The records ::
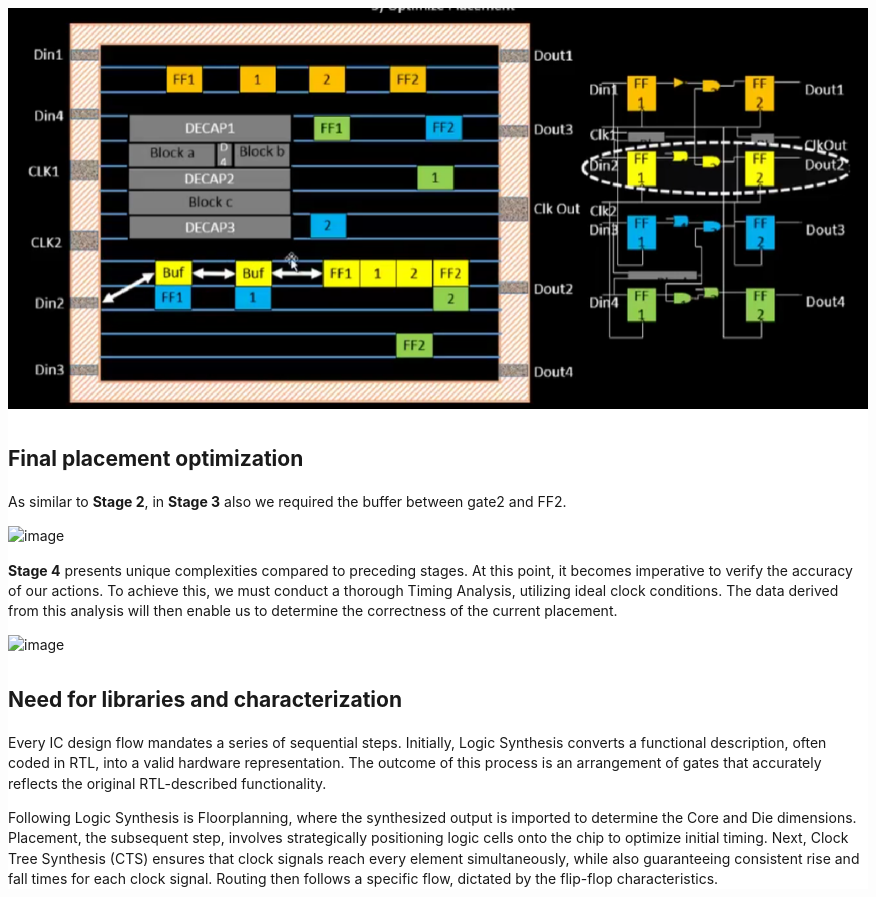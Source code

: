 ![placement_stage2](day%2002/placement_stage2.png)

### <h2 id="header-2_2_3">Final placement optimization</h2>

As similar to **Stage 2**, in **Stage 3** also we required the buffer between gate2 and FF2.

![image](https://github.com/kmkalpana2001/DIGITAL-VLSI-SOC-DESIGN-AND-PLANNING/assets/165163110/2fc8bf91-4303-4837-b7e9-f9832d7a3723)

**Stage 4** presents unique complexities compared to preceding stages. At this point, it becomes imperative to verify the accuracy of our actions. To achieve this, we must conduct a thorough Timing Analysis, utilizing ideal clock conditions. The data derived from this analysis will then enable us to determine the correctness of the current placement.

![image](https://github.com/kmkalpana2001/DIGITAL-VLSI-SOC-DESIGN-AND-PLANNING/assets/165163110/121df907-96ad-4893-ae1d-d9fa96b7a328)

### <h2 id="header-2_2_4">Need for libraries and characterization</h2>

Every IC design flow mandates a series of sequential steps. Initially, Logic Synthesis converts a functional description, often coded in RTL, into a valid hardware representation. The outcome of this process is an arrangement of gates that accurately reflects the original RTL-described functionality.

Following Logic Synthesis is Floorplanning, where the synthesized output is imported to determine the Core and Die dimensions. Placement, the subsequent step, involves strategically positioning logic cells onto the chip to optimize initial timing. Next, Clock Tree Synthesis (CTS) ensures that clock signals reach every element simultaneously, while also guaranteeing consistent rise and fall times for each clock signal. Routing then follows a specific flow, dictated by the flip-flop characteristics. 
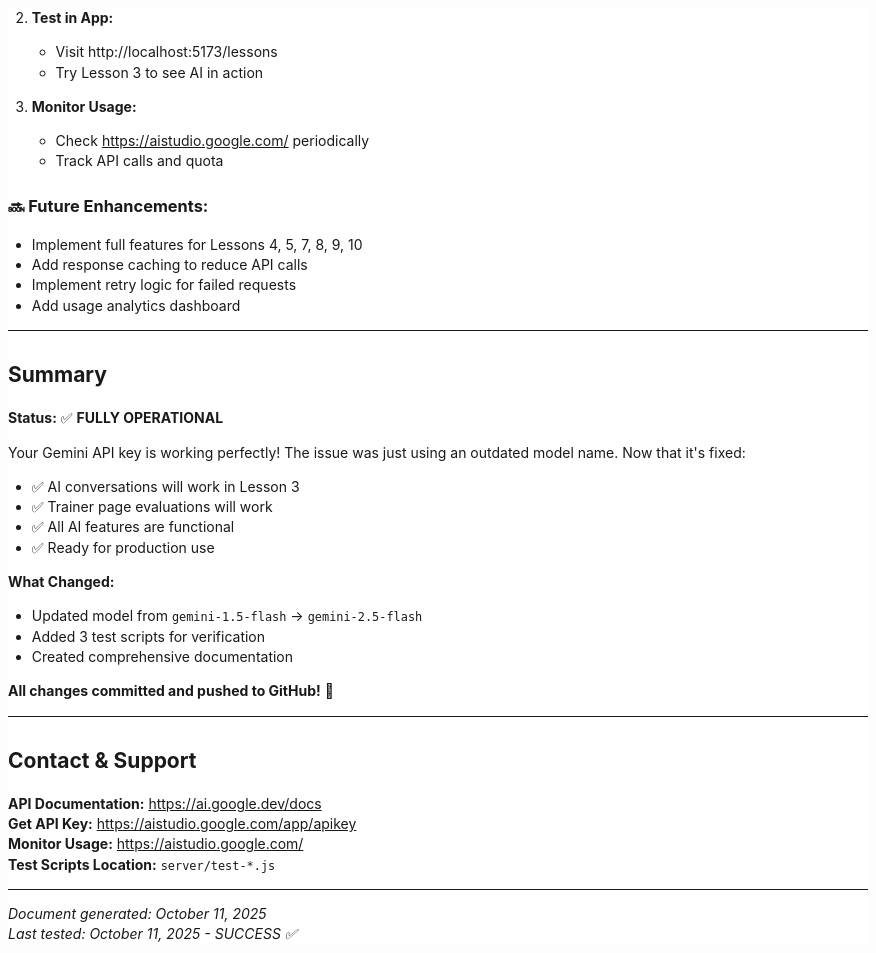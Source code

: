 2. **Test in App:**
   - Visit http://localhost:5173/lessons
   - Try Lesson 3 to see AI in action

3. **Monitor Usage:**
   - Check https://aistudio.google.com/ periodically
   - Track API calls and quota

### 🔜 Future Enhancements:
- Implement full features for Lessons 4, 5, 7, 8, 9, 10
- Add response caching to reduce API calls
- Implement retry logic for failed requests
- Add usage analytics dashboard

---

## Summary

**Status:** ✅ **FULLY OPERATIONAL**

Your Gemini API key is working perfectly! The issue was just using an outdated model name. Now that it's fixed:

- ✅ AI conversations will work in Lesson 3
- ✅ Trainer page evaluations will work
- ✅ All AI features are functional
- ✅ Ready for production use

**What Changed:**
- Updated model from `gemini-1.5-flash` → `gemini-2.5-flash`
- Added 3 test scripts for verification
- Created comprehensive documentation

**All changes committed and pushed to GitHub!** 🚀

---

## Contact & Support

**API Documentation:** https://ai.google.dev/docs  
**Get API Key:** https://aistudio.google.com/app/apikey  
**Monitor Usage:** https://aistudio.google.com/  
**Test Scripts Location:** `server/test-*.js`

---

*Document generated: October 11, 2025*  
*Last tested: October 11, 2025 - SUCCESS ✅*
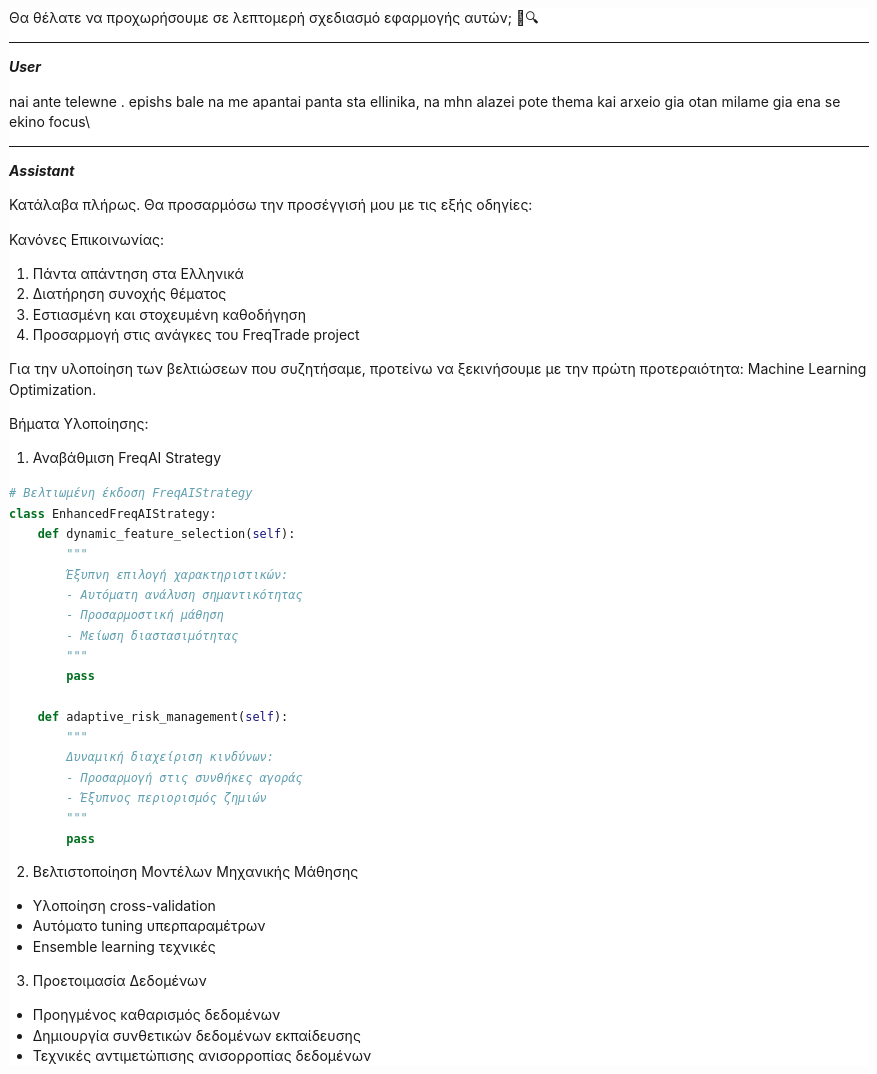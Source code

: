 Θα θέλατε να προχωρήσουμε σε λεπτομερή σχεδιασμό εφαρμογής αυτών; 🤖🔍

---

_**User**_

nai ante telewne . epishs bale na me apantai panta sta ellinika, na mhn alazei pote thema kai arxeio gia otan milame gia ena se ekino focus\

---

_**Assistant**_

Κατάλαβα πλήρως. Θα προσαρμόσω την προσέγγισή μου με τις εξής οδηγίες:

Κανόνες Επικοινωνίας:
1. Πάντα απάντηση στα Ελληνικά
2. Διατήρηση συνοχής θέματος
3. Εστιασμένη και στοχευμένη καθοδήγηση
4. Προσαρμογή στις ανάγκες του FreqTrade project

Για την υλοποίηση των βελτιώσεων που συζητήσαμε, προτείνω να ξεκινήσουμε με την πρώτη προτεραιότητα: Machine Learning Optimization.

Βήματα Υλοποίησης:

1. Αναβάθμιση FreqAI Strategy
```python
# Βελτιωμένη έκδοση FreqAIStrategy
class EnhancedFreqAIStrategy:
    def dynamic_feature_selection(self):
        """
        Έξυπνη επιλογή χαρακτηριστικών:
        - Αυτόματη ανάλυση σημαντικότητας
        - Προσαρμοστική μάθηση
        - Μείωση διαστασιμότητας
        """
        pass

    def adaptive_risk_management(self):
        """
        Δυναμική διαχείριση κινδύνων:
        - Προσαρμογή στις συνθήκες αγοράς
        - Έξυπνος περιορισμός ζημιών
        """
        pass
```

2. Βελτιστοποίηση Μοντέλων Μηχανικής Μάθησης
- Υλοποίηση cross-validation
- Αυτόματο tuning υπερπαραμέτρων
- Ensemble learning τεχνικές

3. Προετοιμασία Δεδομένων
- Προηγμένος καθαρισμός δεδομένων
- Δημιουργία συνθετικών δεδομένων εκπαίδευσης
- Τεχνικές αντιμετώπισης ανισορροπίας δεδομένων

Exercise instructions :: Every line of the listing that includes "also" must be shown.

Solution for this exercise ::
As similar to **Stage 2**, in **Stage 3** also we required the buffer between gate2 and FF2.
Following Logic Synthesis is Floorplanning, where the synthesized output is imported to determine the Core and Die dimensions. Placement, the subsequent step, involves strategically positioning logic cells onto the chip to optimize initial timing. Next, Clock Tree Synthesis (CTS) ensures that clock signals reach every element simultaneously, while also guaranteeing consistent rise and fall times for each clock signal. Routing then follows a specific flow, dictated by the flip-flop characteristics. 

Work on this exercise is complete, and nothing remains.